DVD & Blu-ray Reviews
12 Monkeys, Blu-ray (1995/2009)
Published on July 26, 2009
12 Monkeys, Blu-ray (1995/2009)
Director: Terry Gilliam
Starring: Bruce Willis, Brad Pitt, Madeleine Stowe, Christopher Plummer
Studio: Universal 6110389 [Release date: July 28, 09]
Video: 1.85:1 for 16:9 1080p HD
Audio: English DTS-HD Master Audio 5.1, French Canadian, Castilian Spanish, LA Spanish, Italian DTS 5.1
Subtitles: English SDH, French Canadian, Italian, Castilian Spanish, LA Spanish, Korean, Swedish, Danish, Finnish, Dutch, Norwegian, Portuguese, Greek, Traditional Mandarin
Extras: (all 480p & DD 2.0) Commentary track with Terry Gilliam and Producer Charles Roven, “The Hamster Factor & Other Tales of 12 Monkeys.” 12 Monkeys Archives, BD Live
Length: 2 hours 10 minutes
While somewhat depressing with its dystopian environments in both the future and the past, 12 Monkeys is probably second only to Gilliam’s sci-fi masterpiece Brazil as a great and highly original sci-fi movie. (Of course Fisher King was also a hit though not sci-fi.) It is somehow surprising that he bought into the Hollywood scene at Universal for this one after his terrible earlier experience with Brazil.

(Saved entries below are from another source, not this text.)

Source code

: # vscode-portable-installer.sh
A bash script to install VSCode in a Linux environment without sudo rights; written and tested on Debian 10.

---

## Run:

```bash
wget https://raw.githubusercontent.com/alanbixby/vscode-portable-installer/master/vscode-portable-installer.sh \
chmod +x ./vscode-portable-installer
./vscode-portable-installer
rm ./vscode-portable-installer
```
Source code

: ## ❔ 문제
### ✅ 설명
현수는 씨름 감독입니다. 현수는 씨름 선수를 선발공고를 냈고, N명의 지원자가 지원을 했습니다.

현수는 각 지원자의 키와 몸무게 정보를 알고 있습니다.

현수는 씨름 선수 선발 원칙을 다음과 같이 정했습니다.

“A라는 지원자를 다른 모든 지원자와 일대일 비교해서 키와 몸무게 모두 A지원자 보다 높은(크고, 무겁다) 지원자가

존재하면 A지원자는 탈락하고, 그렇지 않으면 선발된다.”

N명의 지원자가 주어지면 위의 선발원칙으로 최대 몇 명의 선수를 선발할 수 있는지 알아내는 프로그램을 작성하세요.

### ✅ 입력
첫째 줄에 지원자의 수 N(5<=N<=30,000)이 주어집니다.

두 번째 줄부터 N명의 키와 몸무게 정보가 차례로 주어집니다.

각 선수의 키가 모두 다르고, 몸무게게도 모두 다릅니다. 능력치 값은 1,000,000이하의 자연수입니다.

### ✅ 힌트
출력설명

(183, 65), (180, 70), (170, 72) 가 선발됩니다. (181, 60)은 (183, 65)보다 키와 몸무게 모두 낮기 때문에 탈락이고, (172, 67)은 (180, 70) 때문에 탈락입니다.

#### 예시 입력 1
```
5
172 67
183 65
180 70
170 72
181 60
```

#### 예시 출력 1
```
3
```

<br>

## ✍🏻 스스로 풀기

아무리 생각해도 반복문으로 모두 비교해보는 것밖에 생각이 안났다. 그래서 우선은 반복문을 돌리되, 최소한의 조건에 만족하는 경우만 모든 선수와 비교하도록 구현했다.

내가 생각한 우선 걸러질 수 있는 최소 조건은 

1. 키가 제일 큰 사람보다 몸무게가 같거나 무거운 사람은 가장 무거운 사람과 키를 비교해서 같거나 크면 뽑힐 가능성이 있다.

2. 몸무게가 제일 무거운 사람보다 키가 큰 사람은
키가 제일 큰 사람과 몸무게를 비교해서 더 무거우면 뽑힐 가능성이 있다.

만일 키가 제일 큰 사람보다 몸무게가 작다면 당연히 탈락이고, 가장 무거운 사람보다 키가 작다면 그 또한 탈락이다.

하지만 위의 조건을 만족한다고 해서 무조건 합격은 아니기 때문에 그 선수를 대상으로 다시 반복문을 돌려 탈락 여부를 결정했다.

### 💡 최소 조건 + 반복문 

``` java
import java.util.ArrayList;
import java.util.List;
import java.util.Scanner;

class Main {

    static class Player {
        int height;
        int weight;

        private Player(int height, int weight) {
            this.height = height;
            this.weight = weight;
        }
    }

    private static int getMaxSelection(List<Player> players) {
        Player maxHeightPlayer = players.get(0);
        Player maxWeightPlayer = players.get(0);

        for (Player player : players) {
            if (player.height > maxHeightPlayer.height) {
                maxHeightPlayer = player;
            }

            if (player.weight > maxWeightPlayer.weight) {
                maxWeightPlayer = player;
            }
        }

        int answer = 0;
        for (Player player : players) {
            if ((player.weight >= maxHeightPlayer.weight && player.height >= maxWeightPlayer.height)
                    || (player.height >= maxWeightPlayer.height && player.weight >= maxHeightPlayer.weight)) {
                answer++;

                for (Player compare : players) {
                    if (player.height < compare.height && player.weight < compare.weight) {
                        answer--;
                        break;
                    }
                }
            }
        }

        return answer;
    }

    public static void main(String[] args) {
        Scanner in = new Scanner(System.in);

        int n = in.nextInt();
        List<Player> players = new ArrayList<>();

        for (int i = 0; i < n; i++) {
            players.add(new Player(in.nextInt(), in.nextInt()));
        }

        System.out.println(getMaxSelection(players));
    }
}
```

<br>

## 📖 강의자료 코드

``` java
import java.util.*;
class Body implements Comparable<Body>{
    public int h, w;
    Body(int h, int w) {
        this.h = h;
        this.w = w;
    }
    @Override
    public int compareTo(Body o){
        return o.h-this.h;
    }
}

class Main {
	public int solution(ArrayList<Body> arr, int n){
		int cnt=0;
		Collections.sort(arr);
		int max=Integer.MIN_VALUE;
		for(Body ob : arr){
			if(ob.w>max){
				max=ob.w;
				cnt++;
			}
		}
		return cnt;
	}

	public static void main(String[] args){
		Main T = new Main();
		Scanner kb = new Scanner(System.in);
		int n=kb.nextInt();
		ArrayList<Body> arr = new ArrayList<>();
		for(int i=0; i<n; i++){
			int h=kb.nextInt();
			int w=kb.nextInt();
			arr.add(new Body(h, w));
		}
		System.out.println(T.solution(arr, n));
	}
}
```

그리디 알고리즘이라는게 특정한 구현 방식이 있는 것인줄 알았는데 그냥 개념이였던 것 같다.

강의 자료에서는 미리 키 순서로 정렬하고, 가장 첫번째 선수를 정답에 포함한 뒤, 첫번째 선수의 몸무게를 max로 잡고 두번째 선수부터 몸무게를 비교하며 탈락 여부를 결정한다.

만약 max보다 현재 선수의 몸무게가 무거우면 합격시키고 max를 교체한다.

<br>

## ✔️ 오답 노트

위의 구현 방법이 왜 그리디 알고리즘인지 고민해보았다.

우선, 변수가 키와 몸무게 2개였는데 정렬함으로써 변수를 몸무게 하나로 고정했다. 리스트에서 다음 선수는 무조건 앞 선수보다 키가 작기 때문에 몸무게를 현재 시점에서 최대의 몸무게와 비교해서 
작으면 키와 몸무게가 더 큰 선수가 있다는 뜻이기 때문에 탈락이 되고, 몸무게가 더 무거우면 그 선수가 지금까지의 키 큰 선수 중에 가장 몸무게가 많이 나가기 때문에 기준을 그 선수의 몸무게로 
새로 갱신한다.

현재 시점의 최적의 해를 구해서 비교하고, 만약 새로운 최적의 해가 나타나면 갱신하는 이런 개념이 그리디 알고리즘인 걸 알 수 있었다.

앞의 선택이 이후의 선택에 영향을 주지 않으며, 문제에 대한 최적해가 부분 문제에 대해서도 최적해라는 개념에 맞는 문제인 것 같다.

The basic script for provided by the studio. It was inspired by the classic Chris Marker B&W short La Jetée – expanding it into a whole universe made possible by the $29 million studio investment (although the documentary includes complaints about the difficulties of achieving Gilliam’s imaginative vision on such a limited budget). I was surprised the extras failed to include La Jetée, which would have seemed a natural for the Blu-ray edition. (It’s available from Criterion Collection.)
There was a terrible viral epidemic in 1996 which wiped out most of earth’s population except for a few who live a squalid underground existence in 2035, trying to send volunteers back in time to 1996 to discover exactly how the virus was distributed, to find a cure for it so life can return to the surface of the earth again. The gadgets of the interrogation room and other equipment of the future world share some of the design of technology used in Brazil – being a weird combination of Victorian-era clockwork and tiny B&W video tubes. Willis’ character is a supposedly violent criminal who is promised a pardon if he is successful getting a pure sample of the original virus. The future world’s Rube Goldbergish time machine is rather haphazard and the first time he is sent to 1990 instead of 1996, and the second time suffers a bullet wound in his leg in a WWI battle in l918 on his way to the proper month just before the virus in l996. He has a relationship with a female psychiatrist who at first believes him delusional but if finally convinced he is from the future and that they met before.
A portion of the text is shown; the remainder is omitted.